Thursday, 25 April 2019

First World War adaptation resonates powerfully

First World War adaptation resonates powerfully

Private Peaceful | South Hill Park, Bracknell | Thursday, October 11

TAKEN from the novel for older children by Michael Morpurgo, yet resonating with all generations in the centenary of the end of the First World War, here director Joe Malyan created a poignant, harrowing and moving portrayal of the pointlessness of war, the danger of power and the healing nature of love.

Three brothers, Big Joe, Tommo and Charlie, enjoy a happy, relatively carefree childhood, enjoying a friendship with Molly and other villagers, until the loss of their father prompts big changes.

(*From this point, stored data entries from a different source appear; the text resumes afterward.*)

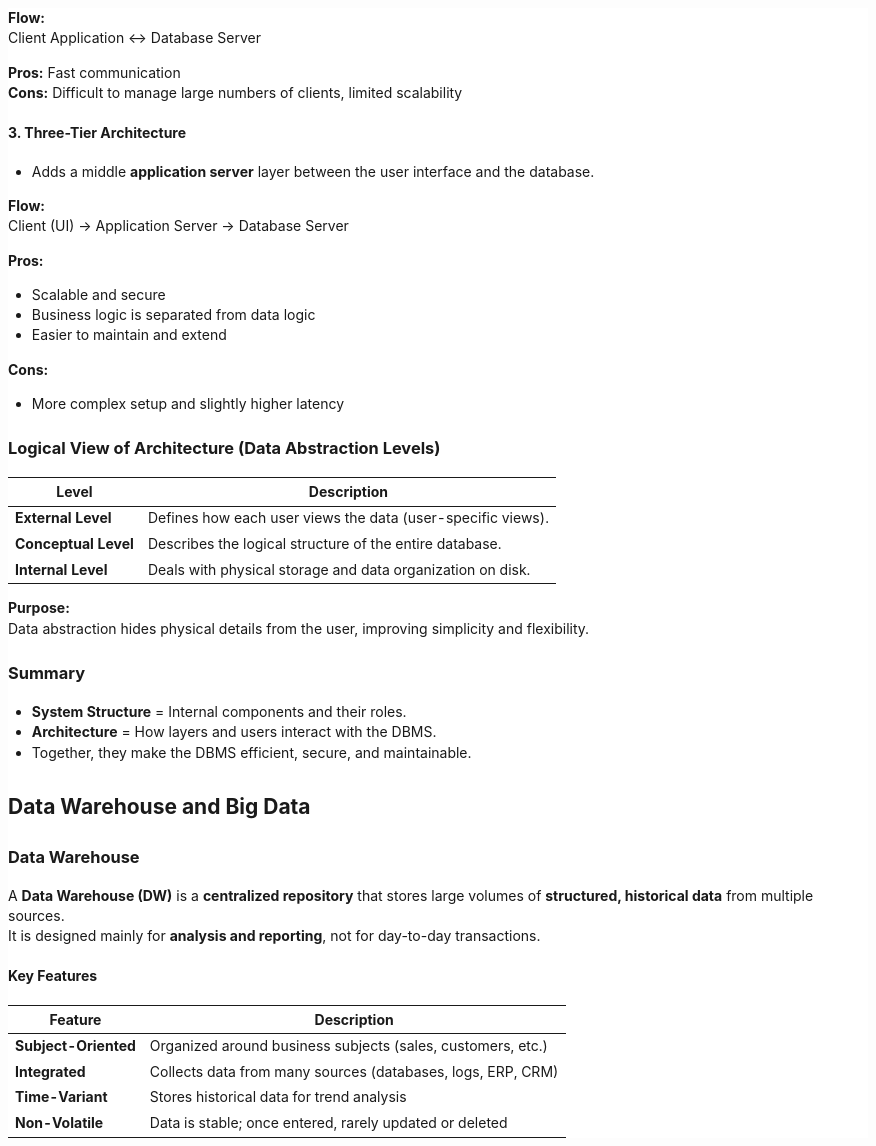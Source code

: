 **Flow:**  
Client Application ↔ Database Server

**Pros:** Fast communication  
**Cons:** Difficult to manage large numbers of clients, limited scalability

#### 3. Three-Tier Architecture
- Adds a middle **application server** layer between the user interface and the database.

**Flow:**  
Client (UI) → Application Server → Database Server

**Pros:**  
- Scalable and secure  
- Business logic is separated from data logic  
- Easier to maintain and extend

**Cons:**  
- More complex setup and slightly higher latency

### Logical View of Architecture (Data Abstraction Levels)
| Level | Description |
|--------|--------------|
| **External Level** | Defines how each user views the data (user-specific views). |
| **Conceptual Level** | Describes the logical structure of the entire database. |
| **Internal Level** | Deals with physical storage and data organization on disk. |

**Purpose:**  
Data abstraction hides physical details from the user, improving simplicity and flexibility.

### Summary
- **System Structure** = Internal components and their roles.  
- **Architecture** = How layers and users interact with the DBMS.  
- Together, they make the DBMS efficient, secure, and maintainable.

## Data Warehouse and Big Data

### Data Warehouse
A **Data Warehouse (DW)** is a **centralized repository** that stores large volumes of **structured, historical data** from multiple sources.  
It is designed mainly for **analysis and reporting**, not for day-to-day transactions.

#### Key Features
| Feature | Description |
|----------|-------------|
| **Subject-Oriented** | Organized around business subjects (sales, customers, etc.) |
| **Integrated** | Collects data from many sources (databases, logs, ERP, CRM) |
| **Time-Variant** | Stores historical data for trend analysis |
| **Non-Volatile** | Data is stable; once entered, rarely updated or deleted |
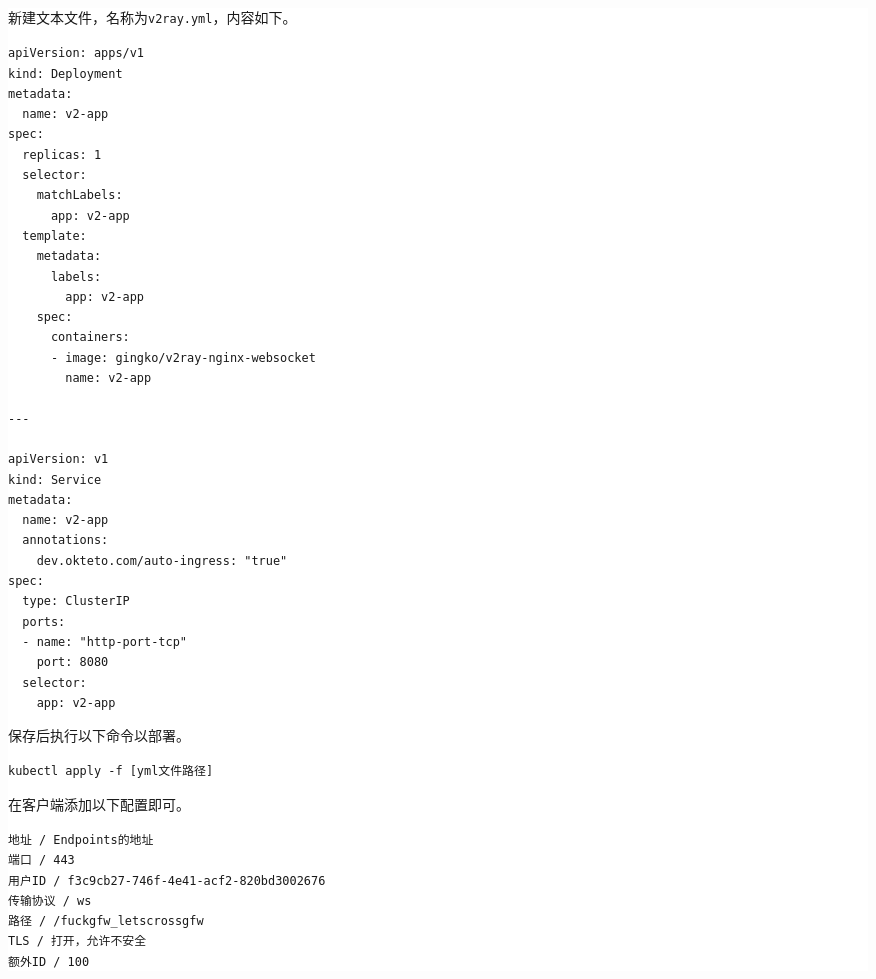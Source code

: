 新建文本文件，名称为`v2ray.yml`，内容如下。

```
apiVersion: apps/v1
kind: Deployment
metadata:
  name: v2-app
spec:
  replicas: 1
  selector:
    matchLabels:
      app: v2-app
  template:
    metadata:
      labels:
        app: v2-app
    spec:
      containers:
      - image: gingko/v2ray-nginx-websocket
        name: v2-app

---

apiVersion: v1
kind: Service
metadata:
  name: v2-app
  annotations:
    dev.okteto.com/auto-ingress: "true"
spec:
  type: ClusterIP  
  ports:
  - name: "http-port-tcp"
    port: 8080
  selector:
    app: v2-app
```

保存后执行以下命令以部署。

```
kubectl apply -f [yml文件路径]
```

在客户端添加以下配置即可。

```
地址 / Endpoints的地址
端口 / 443
用户ID / f3c9cb27-746f-4e41-acf2-820bd3002676
传输协议 / ws
路径 / /fuckgfw_letscrossgfw
TLS / 打开，允许不安全
额外ID / 100
```
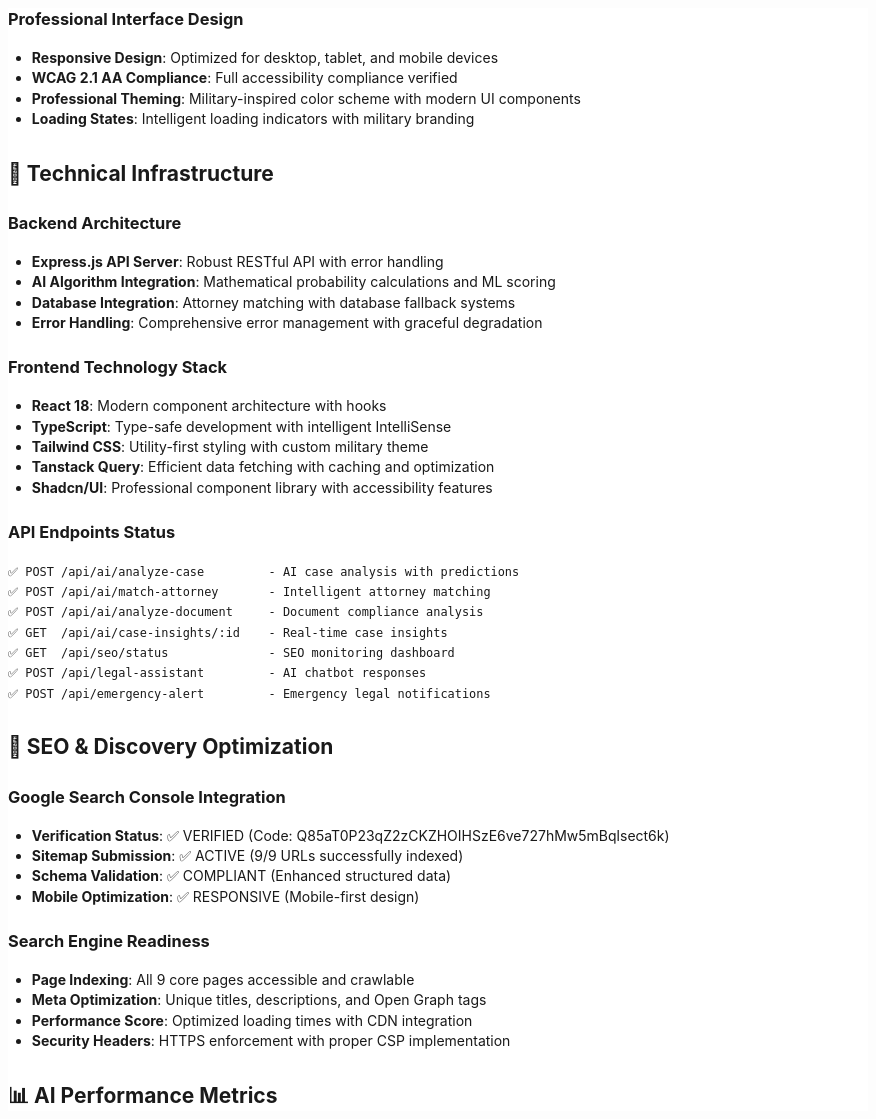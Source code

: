 ### Professional Interface Design
- **Responsive Design**: Optimized for desktop, tablet, and mobile devices
- **WCAG 2.1 AA Compliance**: Full accessibility compliance verified
- **Professional Theming**: Military-inspired color scheme with modern UI components
- **Loading States**: Intelligent loading indicators with military branding

## 🔧 Technical Infrastructure

### Backend Architecture
- **Express.js API Server**: Robust RESTful API with error handling
- **AI Algorithm Integration**: Mathematical probability calculations and ML scoring
- **Database Integration**: Attorney matching with database fallback systems
- **Error Handling**: Comprehensive error management with graceful degradation

### Frontend Technology Stack
- **React 18**: Modern component architecture with hooks
- **TypeScript**: Type-safe development with intelligent IntelliSense
- **Tailwind CSS**: Utility-first styling with custom military theme
- **Tanstack Query**: Efficient data fetching with caching and optimization
- **Shadcn/UI**: Professional component library with accessibility features

### API Endpoints Status
```
✅ POST /api/ai/analyze-case         - AI case analysis with predictions
✅ POST /api/ai/match-attorney       - Intelligent attorney matching  
✅ POST /api/ai/analyze-document     - Document compliance analysis
✅ GET  /api/ai/case-insights/:id    - Real-time case insights
✅ GET  /api/seo/status              - SEO monitoring dashboard
✅ POST /api/legal-assistant         - AI chatbot responses
✅ POST /api/emergency-alert         - Emergency legal notifications
```

## 🚀 SEO & Discovery Optimization

### Google Search Console Integration
- **Verification Status**: ✅ VERIFIED (Code: Q85aT0P23qZ2zCKZHOIHSzE6ve727hMw5mBqlsect6k)
- **Sitemap Submission**: ✅ ACTIVE (9/9 URLs successfully indexed)
- **Schema Validation**: ✅ COMPLIANT (Enhanced structured data)
- **Mobile Optimization**: ✅ RESPONSIVE (Mobile-first design)

### Search Engine Readiness
- **Page Indexing**: All 9 core pages accessible and crawlable
- **Meta Optimization**: Unique titles, descriptions, and Open Graph tags
- **Performance Score**: Optimized loading times with CDN integration
- **Security Headers**: HTTPS enforcement with proper CSP implementation

## 📊 AI Performance Metrics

With their mother beholden to the colonel in the big house in the village, the friendship between Molly and Charlie deepening and news of war encroaching, through a series of flashbacks and snapshots, Tommo tells us the sorry tale.

Michael Ayiotis as Charlie inhabited a passionate, forthright and caring character, while Keir Buist as Tommo brought forth lament and despair.

Surrounded by a strong cast, some playing a variety of roles, with Caroline Loveys as the mother, Amy Wilding and Ally McEnhill as Molly through the years and Ian Crump as the brusque colonel/brigadier, the strong message of the piece about the futility of lost lives was brought home by the beauty of Victoria Spearing's stage landscape, with origami birds, bleak cross-shaped fence posts and eerie tree silhouettes.

This was a heartrending story, delicately told.